From the records below, copy every line that contains the word "parameters".

• • • • •

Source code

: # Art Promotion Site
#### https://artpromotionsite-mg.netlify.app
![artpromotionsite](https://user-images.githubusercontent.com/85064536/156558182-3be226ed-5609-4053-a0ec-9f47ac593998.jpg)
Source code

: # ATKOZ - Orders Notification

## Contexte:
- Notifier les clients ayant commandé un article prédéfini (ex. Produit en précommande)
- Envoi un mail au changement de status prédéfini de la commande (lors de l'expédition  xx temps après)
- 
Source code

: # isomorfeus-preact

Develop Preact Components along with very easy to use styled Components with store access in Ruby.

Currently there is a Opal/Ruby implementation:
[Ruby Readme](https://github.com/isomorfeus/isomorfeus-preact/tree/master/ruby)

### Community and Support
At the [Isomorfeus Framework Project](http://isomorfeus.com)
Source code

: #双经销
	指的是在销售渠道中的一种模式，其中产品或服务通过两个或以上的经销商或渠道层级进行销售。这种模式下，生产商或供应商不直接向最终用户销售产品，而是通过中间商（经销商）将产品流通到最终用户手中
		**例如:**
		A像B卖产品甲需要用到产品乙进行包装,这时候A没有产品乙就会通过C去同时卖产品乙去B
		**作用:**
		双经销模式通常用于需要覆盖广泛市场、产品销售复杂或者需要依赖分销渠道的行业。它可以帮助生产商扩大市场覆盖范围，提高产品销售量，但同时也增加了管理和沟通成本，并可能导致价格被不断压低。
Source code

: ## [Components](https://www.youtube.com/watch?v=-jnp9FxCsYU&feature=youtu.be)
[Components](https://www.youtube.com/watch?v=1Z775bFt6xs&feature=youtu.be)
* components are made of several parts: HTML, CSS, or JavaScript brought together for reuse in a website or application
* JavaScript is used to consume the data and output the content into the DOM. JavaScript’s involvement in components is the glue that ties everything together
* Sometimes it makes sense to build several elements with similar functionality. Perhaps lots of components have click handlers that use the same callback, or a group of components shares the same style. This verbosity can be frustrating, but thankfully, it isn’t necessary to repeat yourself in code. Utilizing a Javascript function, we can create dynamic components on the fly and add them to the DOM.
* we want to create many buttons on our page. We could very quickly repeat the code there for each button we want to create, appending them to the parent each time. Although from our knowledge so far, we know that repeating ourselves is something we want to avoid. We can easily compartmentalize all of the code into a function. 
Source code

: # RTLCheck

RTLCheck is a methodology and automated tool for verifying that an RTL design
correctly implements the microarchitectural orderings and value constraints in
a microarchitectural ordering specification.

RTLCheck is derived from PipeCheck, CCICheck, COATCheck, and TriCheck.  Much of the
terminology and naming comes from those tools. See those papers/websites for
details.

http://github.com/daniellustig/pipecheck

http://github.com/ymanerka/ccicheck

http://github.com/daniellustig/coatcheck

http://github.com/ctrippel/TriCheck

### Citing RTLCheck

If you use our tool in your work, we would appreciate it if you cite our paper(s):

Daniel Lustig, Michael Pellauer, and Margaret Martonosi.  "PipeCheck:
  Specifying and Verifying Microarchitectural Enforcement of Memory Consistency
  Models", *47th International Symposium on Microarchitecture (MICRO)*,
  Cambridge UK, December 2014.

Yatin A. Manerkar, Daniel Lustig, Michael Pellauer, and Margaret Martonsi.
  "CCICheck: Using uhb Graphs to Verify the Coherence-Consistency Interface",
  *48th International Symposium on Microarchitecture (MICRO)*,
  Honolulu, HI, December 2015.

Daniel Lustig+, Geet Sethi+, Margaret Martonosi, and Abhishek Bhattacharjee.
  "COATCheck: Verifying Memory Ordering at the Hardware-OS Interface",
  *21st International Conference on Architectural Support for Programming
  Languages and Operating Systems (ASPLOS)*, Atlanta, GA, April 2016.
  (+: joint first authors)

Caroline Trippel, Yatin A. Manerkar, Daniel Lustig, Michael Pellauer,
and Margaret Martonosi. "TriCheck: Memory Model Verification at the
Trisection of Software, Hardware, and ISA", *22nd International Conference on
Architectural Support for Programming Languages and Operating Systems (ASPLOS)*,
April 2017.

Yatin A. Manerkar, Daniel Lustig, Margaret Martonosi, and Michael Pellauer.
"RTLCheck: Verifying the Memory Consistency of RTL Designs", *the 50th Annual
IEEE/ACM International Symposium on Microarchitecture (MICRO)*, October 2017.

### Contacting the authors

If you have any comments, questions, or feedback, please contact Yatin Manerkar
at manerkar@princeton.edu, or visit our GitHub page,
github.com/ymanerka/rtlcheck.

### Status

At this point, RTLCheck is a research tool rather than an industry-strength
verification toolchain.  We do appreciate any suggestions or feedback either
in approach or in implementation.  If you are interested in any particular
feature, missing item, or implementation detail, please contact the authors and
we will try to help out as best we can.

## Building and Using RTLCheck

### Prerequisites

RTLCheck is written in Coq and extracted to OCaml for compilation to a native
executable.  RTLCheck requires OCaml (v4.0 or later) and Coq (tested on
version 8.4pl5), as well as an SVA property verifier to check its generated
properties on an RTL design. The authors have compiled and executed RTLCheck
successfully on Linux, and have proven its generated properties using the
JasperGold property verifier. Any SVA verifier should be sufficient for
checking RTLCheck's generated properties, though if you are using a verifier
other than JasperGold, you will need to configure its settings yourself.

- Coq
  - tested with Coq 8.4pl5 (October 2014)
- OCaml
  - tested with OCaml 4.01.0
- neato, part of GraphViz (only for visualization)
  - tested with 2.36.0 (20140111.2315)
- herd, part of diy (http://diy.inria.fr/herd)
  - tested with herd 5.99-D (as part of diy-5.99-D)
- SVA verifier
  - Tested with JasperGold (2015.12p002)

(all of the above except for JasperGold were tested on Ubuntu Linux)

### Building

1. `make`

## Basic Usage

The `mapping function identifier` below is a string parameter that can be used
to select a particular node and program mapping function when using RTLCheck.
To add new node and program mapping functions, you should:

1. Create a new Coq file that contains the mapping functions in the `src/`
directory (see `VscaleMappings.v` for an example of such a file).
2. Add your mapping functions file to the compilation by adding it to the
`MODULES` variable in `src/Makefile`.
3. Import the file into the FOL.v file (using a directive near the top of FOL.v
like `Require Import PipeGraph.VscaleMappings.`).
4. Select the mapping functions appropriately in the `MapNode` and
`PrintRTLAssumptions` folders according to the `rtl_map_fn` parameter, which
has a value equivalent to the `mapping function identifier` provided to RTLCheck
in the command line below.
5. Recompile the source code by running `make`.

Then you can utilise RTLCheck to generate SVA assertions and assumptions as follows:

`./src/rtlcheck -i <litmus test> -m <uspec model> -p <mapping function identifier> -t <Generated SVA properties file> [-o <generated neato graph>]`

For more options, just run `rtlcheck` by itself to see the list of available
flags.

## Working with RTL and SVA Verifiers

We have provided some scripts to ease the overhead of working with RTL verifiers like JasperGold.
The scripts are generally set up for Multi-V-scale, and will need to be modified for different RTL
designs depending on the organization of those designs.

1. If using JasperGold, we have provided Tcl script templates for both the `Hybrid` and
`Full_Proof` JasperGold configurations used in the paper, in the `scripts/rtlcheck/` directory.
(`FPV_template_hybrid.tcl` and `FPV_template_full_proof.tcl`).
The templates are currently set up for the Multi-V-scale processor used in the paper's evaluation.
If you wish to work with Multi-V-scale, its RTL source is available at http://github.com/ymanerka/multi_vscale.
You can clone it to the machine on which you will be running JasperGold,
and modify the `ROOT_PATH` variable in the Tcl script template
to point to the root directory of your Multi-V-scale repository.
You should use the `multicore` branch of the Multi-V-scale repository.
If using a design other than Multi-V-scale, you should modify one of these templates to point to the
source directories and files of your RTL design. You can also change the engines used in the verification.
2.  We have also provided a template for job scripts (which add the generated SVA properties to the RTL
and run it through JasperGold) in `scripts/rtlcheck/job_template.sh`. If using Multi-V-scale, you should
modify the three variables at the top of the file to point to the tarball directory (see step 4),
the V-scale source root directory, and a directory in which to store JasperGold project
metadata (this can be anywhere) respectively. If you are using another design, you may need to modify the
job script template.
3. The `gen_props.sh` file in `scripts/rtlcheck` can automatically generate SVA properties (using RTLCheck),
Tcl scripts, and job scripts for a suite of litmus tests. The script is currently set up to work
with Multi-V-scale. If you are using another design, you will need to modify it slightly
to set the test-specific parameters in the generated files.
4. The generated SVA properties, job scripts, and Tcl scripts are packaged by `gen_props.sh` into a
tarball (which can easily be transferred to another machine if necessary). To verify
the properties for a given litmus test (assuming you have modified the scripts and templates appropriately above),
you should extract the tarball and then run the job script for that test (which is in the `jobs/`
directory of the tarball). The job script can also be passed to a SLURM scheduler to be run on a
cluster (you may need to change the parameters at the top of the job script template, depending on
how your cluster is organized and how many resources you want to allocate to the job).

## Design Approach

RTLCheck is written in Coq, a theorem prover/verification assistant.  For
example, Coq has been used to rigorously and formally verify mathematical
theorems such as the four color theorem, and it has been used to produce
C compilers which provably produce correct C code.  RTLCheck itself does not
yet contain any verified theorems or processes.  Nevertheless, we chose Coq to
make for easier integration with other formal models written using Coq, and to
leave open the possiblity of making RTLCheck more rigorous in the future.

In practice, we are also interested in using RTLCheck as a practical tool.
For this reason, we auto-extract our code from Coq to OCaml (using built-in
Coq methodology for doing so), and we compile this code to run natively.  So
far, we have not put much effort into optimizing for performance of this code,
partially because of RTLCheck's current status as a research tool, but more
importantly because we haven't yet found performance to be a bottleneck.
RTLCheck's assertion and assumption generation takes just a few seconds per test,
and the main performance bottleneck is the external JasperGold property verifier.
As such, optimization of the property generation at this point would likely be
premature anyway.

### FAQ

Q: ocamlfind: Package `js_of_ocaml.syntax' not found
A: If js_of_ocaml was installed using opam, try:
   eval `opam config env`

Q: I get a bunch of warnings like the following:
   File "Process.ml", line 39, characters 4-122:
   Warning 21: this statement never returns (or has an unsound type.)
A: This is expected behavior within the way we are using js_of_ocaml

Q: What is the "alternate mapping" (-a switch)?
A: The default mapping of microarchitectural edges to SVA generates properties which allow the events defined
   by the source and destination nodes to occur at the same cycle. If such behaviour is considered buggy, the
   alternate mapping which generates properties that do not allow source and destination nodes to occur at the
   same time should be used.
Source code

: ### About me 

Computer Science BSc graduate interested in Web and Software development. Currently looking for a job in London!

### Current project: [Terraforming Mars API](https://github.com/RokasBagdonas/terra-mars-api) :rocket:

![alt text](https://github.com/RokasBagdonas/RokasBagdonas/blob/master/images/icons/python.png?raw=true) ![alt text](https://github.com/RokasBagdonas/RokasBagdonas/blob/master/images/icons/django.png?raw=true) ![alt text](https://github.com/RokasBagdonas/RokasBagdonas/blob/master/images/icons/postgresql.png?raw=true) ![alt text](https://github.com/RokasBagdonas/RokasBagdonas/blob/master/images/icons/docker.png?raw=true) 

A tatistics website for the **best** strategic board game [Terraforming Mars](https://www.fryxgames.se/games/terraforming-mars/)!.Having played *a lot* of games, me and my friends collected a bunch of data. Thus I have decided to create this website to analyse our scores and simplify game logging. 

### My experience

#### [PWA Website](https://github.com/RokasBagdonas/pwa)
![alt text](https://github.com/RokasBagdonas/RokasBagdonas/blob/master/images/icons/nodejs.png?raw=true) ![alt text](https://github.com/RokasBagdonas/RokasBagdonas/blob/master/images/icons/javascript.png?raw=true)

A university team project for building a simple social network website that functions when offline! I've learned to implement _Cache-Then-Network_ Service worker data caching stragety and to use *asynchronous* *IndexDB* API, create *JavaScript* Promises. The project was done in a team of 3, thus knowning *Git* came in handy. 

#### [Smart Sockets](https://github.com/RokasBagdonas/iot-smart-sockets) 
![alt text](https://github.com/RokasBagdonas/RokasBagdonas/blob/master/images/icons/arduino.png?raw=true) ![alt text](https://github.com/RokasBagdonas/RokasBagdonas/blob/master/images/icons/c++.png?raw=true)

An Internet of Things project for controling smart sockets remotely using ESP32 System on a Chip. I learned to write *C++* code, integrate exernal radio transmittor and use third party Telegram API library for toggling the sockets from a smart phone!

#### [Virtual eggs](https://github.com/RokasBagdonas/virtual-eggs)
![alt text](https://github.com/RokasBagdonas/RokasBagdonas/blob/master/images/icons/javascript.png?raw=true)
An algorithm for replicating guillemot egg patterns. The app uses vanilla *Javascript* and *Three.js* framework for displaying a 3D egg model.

• • • • •

● **The answer**:
to set the test-specific parameters in the generated files.
cluster (you may need to change the parameters at the top of the job script template, depending on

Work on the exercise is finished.